His debut in June was overshadowed by the controversy surrounding his historic racist and sexist tweets, yet he returned at Trent Bridge to take five wickets in India's first innings.
The Sussex pace bowler is unusually confident. In an interview he was asked if he was surprised at the early success he's had in Test cricket, to which he said he wasn't, because he felt he was ready two years ago.
That's a bold thing to say, even if it is what you really think.
Still, he immediately looks to be a fixture in the attack.
How do you fix England's batting?
We all know that the batting is an issue.
If we take the middle order first, I like the look of the England team when Jonny Bairstow is in it.
I know he can frustrate people, but it is about finding the right place for him to bat. To me, that is number five or six.
Bairstow is punchy and can hurt bowling attacks. In the absence of Stokes, he seems a good option to have in the engine room.
Ollie Pope is hoping to be fit for Lord's and there is an argument to recall him because he is a very good player.
For that reason, I would leave out Dan Lawrence. As a batsman he looks susceptible to playing around his front pad, and in the field he missed a straightforward run-out opportunity, which belies a lack of confidence.
Which brings us to the top three...
I would keep Rory Burns. Yes, he has a quirky technique, but it is not long ago that he made a big hundred against New Zealand at Lord's.

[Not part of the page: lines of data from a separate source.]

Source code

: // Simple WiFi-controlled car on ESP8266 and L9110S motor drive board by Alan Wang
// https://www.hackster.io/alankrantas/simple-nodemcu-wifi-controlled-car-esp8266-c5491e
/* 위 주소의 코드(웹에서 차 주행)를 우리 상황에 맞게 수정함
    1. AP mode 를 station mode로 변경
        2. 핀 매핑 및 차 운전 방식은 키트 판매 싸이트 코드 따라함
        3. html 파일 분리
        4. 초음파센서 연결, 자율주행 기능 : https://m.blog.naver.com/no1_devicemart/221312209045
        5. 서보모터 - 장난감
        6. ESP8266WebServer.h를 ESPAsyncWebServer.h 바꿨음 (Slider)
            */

I also believe Haseeb Hameed should return. I have spoken to a few of the England players and they say he is ready for a second stab at Test cricket, having played three matches as a 19-year-old in 2016.
Everything about Hameed's game has improved since he made the move from Lancashire to Nottinghamshire. He is more mature and physically stronger, with more shots and the confidence to play them.
If it was to come down to a choice between Dom Sibley and Zak Crawley, I'm demoting Sibley.
When you analyse Sibley's batting, it is noticeable when his bat actually comes down straight. There is no intent to be busy or rotate the strike.
I would worry about him in Australia, that their pace bowlers would push him back, then knock him over.
Crawley looks a good player, one who does play straight. However, his poor run of form would suggest he might benefit from a break.
But that would mean a call-up for a player who has only been batting in The Hundred, which is clearly not the right preparation for an important Test series.
The preparation problem
The schedule of the domestic game has been raked over countless times. We know it has been a problem for many years, and we know it is not an issue exclusive to England.
It is not just down to the advent of The Hundred, although that has exacerbated the issue.
I am not advocating that we go back to the Geoffrey Boycott era, when there was always a first-class match between Tests. That is unrealistic.
But it is also unrealistic to ask the players to succeed in the current circumstances. If there is no first-class cricket in the run-up to or during Test series, where are you getting your batting from?
My question to the administrators is this: Do you care about Test cricket? If you do, you are doing it no favours.
Issues surrounding the schedule will not be resolved any time soon, certainly not quickly enough to help England in the remaining four matches of this series.
There is a fragility to their batting and, for that reason, India remain favourites to prevail.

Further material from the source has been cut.